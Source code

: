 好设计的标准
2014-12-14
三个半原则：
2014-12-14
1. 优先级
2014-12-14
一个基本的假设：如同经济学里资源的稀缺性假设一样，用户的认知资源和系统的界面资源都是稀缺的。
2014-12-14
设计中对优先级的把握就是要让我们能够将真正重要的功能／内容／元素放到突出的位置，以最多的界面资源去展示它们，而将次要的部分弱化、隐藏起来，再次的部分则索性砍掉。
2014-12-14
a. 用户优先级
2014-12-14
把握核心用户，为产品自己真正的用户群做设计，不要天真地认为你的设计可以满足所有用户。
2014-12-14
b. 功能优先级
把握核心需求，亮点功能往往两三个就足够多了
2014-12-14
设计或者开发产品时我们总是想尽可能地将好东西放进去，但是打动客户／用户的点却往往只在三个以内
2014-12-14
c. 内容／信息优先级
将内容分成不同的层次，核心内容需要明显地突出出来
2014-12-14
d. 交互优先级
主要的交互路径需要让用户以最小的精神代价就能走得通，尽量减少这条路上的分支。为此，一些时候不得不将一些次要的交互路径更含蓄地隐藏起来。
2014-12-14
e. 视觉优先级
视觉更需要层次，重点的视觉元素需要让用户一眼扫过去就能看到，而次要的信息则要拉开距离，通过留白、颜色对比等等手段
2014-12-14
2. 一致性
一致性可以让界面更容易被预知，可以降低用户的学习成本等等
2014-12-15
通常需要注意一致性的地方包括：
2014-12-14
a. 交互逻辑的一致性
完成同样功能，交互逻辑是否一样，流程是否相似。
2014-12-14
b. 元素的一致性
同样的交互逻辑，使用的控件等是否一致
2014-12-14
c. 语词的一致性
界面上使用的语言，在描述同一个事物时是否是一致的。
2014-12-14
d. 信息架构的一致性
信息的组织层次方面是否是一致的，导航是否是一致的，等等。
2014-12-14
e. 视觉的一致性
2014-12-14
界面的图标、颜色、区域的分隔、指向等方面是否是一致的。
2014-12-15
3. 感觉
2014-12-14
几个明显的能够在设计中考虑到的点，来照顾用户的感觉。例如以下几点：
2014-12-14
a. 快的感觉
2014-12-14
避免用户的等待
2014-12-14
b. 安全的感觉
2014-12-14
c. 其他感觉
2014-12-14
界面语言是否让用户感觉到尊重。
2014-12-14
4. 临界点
--
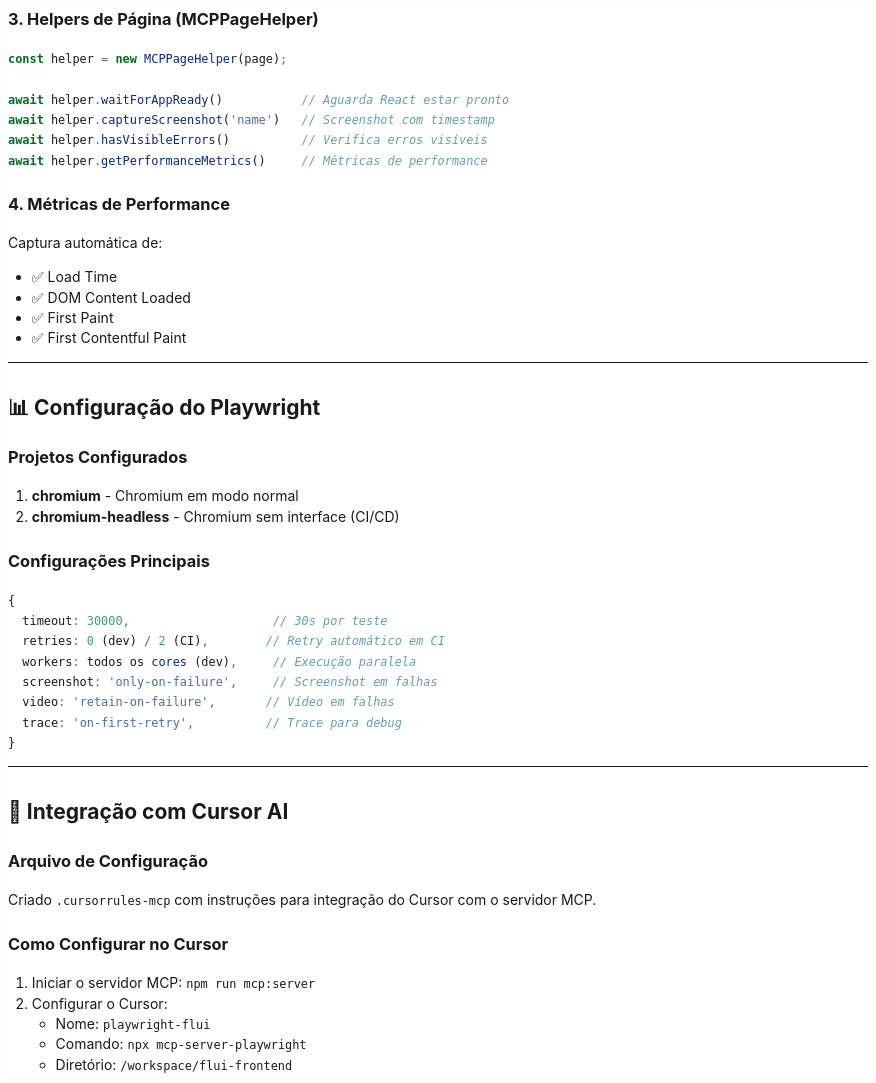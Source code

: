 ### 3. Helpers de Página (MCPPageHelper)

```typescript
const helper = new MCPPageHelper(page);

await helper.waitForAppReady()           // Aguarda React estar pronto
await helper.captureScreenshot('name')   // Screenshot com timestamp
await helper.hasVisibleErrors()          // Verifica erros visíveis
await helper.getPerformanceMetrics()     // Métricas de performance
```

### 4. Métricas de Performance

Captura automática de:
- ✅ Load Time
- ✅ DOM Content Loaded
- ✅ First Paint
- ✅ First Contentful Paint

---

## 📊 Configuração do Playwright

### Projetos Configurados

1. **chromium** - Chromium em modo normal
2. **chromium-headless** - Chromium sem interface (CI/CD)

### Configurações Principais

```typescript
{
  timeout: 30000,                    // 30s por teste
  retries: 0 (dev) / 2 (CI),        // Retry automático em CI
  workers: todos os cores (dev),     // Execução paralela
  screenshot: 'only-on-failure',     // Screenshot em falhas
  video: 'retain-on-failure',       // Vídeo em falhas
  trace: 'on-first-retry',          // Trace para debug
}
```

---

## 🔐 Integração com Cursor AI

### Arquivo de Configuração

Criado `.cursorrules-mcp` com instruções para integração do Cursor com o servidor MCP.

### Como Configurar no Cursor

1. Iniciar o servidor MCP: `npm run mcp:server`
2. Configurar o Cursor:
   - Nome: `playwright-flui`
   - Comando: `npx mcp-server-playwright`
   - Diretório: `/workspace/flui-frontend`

[HOW TO COMPLETE THIS TASK] Look through the listing, and copy each line that contains the word "MCPPageHelper".

[RESPONSE BELOW]
: ### 3. Helpers de Página (MCPPageHelper)
const helper = new MCPPageHelper(page);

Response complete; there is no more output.